§ **What the exercise asks**:
Would you return each entry exactly as written, omitting any pictures?

§ **The data**:

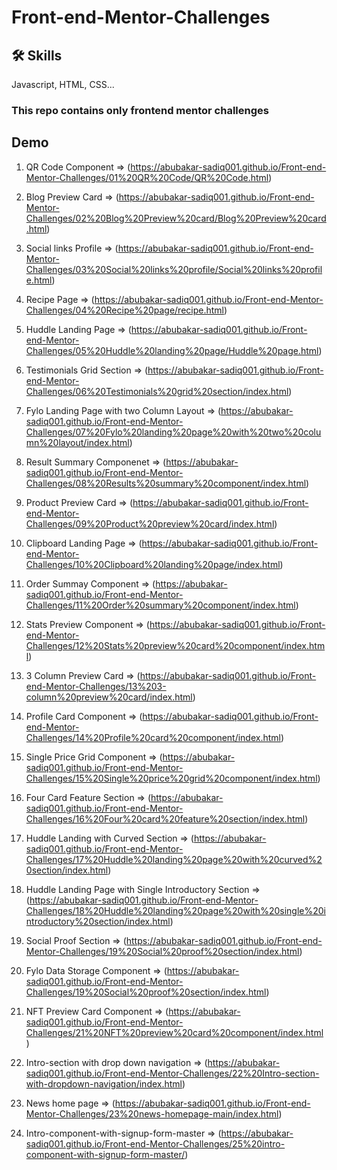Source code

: # Front-end-Mentor-Challenges

## 🛠 Skills
Javascript, HTML, CSS...

### This repo contains only frontend mentor challenges

## Demo

01) QR Code Component => (https://abubakar-sadiq001.github.io/Front-end-Mentor-Challenges/01%20QR%20Code/QR%20Code.html)

02) Blog Preview Card => (https://abubakar-sadiq001.github.io/Front-end-Mentor-Challenges/02%20Blog%20Preview%20card/Blog%20Preview%20card.html)

03) Social links Profile => (https://abubakar-sadiq001.github.io/Front-end-Mentor-Challenges/03%20Social%20links%20profile/Social%20links%20profile.html)

04) Recipe Page => (https://abubakar-sadiq001.github.io/Front-end-Mentor-Challenges/04%20Recipe%20page/recipe.html)

05) Huddle Landing Page => (https://abubakar-sadiq001.github.io/Front-end-Mentor-Challenges/05%20Huddle%20landing%20page/Huddle%20page.html)

06) Testimonials Grid Section => (https://abubakar-sadiq001.github.io/Front-end-Mentor-Challenges/06%20Testimonials%20grid%20section/index.html)

07) Fylo Landing Page with two Column Layout => (https://abubakar-sadiq001.github.io/Front-end-Mentor-Challenges/07%20Fylo%20landing%20page%20with%20two%20column%20layout/index.html)

08) Result Summary Componenet => (https://abubakar-sadiq001.github.io/Front-end-Mentor-Challenges/08%20Results%20summary%20component/index.html)

09) Product Preview Card => (https://abubakar-sadiq001.github.io/Front-end-Mentor-Challenges/09%20Product%20preview%20card/index.html)

10) Clipboard Landing Page => (https://abubakar-sadiq001.github.io/Front-end-Mentor-Challenges/10%20Clipboard%20landing%20page/index.html)

11) Order Summay Component => (https://abubakar-sadiq001.github.io/Front-end-Mentor-Challenges/11%20Order%20summary%20component/index.html)

12) Stats Preview Component => (https://abubakar-sadiq001.github.io/Front-end-Mentor-Challenges/12%20Stats%20preview%20card%20component/index.html)

13) 3 Column Preview Card => (https://abubakar-sadiq001.github.io/Front-end-Mentor-Challenges/13%203-column%20preview%20card/index.html)

14) Profile Card Component => (https://abubakar-sadiq001.github.io/Front-end-Mentor-Challenges/14%20Profile%20card%20component/index.html)

15) Single Price Grid Component => (https://abubakar-sadiq001.github.io/Front-end-Mentor-Challenges/15%20Single%20price%20grid%20component/index.html)

16) Four Card Feature Section => (https://abubakar-sadiq001.github.io/Front-end-Mentor-Challenges/16%20Four%20card%20feature%20section/index.html)

17) Huddle Landing with Curved Section => (https://abubakar-sadiq001.github.io/Front-end-Mentor-Challenges/17%20Huddle%20landing%20page%20with%20curved%20section/index.html)

18) Huddle Landing Page with Single Introductory Section => (https://abubakar-sadiq001.github.io/Front-end-Mentor-Challenges/18%20Huddle%20landing%20page%20with%20single%20introductory%20section/index.html)

19) Social Proof Section => (https://abubakar-sadiq001.github.io/Front-end-Mentor-Challenges/19%20Social%20proof%20section/index.html)

20) Fylo Data Storage Component => (https://abubakar-sadiq001.github.io/Front-end-Mentor-Challenges/19%20Social%20proof%20section/index.html)

21) NFT Preview Card Component => (https://abubakar-sadiq001.github.io/Front-end-Mentor-Challenges/21%20NFT%20preview%20card%20component/index.html)

22) Intro-section with drop down navigation => (https://abubakar-sadiq001.github.io/Front-end-Mentor-Challenges/22%20Intro-section-with-dropdown-navigation/index.html)

23) News home page => (https://abubakar-sadiq001.github.io/Front-end-Mentor-Challenges/23%20news-homepage-main/index.html)

24) Intro-component-with-signup-form-master => (https://abubakar-sadiq001.github.io/Front-end-Mentor-Challenges/25%20intro-component-with-signup-form-master/)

§ **Answer to this exercise**:
Source code

: # Front-end-Mentor-Challenges

## 🛠 Skills
Javascript, HTML, CSS...

### This repo contains only frontend mentor challenges

## Demo

01) QR Code Component => (https://abubakar-sadiq001.github.io/Front-end-Mentor-Challenges/01%20QR%20Code/QR%20Code.html)

02) Blog Preview Card => (https://abubakar-sadiq001.github.io/Front-end-Mentor-Challenges/02%20Blog%20Preview%20card/Blog%20Preview%20card.html)

03) Social links Profile => (https://abubakar-sadiq001.github.io/Front-end-Mentor-Challenges/03%20Social%20links%20profile/Social%20links%20profile.html)

04) Recipe Page => (https://abubakar-sadiq001.github.io/Front-end-Mentor-Challenges/04%20Recipe%20page/recipe.html)

05) Huddle Landing Page => (https://abubakar-sadiq001.github.io/Front-end-Mentor-Challenges/05%20Huddle%20landing%20page/Huddle%20page.html)

06) Testimonials Grid Section => (https://abubakar-sadiq001.github.io/Front-end-Mentor-Challenges/06%20Testimonials%20grid%20section/index.html)

07) Fylo Landing Page with two Column Layout => (https://abubakar-sadiq001.github.io/Front-end-Mentor-Challenges/07%20Fylo%20landing%20page%20with%20two%20column%20layout/index.html)

08) Result Summary Componenet => (https://abubakar-sadiq001.github.io/Front-end-Mentor-Challenges/08%20Results%20summary%20component/index.html)

09) Product Preview Card => (https://abubakar-sadiq001.github.io/Front-end-Mentor-Challenges/09%20Product%20preview%20card/index.html)

10) Clipboard Landing Page => (https://abubakar-sadiq001.github.io/Front-end-Mentor-Challenges/10%20Clipboard%20landing%20page/index.html)

11) Order Summay Component => (https://abubakar-sadiq001.github.io/Front-end-Mentor-Challenges/11%20Order%20summary%20component/index.html)

12) Stats Preview Component => (https://abubakar-sadiq001.github.io/Front-end-Mentor-Challenges/12%20Stats%20preview%20card%20component/index.html)

13) 3 Column Preview Card => (https://abubakar-sadiq001.github.io/Front-end-Mentor-Challenges/13%203-column%20preview%20card/index.html)

14) Profile Card Component => (https://abubakar-sadiq001.github.io/Front-end-Mentor-Challenges/14%20Profile%20card%20component/index.html)

15) Single Price Grid Component => (https://abubakar-sadiq001.github.io/Front-end-Mentor-Challenges/15%20Single%20price%20grid%20component/index.html)

16) Four Card Feature Section => (https://abubakar-sadiq001.github.io/Front-end-Mentor-Challenges/16%20Four%20card%20feature%20section/index.html)

17) Huddle Landing with Curved Section => (https://abubakar-sadiq001.github.io/Front-end-Mentor-Challenges/17%20Huddle%20landing%20page%20with%20curved%20section/index.html)

18) Huddle Landing Page with Single Introductory Section => (https://abubakar-sadiq001.github.io/Front-end-Mentor-Challenges/18%20Huddle%20landing%20page%20with%20single%20introductory%20section/index.html)

19) Social Proof Section => (https://abubakar-sadiq001.github.io/Front-end-Mentor-Challenges/19%20Social%20proof%20section/index.html)

20) Fylo Data Storage Component => (https://abubakar-sadiq001.github.io/Front-end-Mentor-Challenges/19%20Social%20proof%20section/index.html)

21) NFT Preview Card Component => (https://abubakar-sadiq001.github.io/Front-end-Mentor-Challenges/21%20NFT%20preview%20card%20component/index.html)

22) Intro-section with drop down navigation => (https://abubakar-sadiq001.github.io/Front-end-Mentor-Challenges/22%20Intro-section-with-dropdown-navigation/index.html)

23) News home page => (https://abubakar-sadiq001.github.io/Front-end-Mentor-Challenges/23%20news-homepage-main/index.html)

24) Intro-component-with-signup-form-master => (https://abubakar-sadiq001.github.io/Front-end-Mentor-Challenges/25%20intro-component-with-signup-form-master/)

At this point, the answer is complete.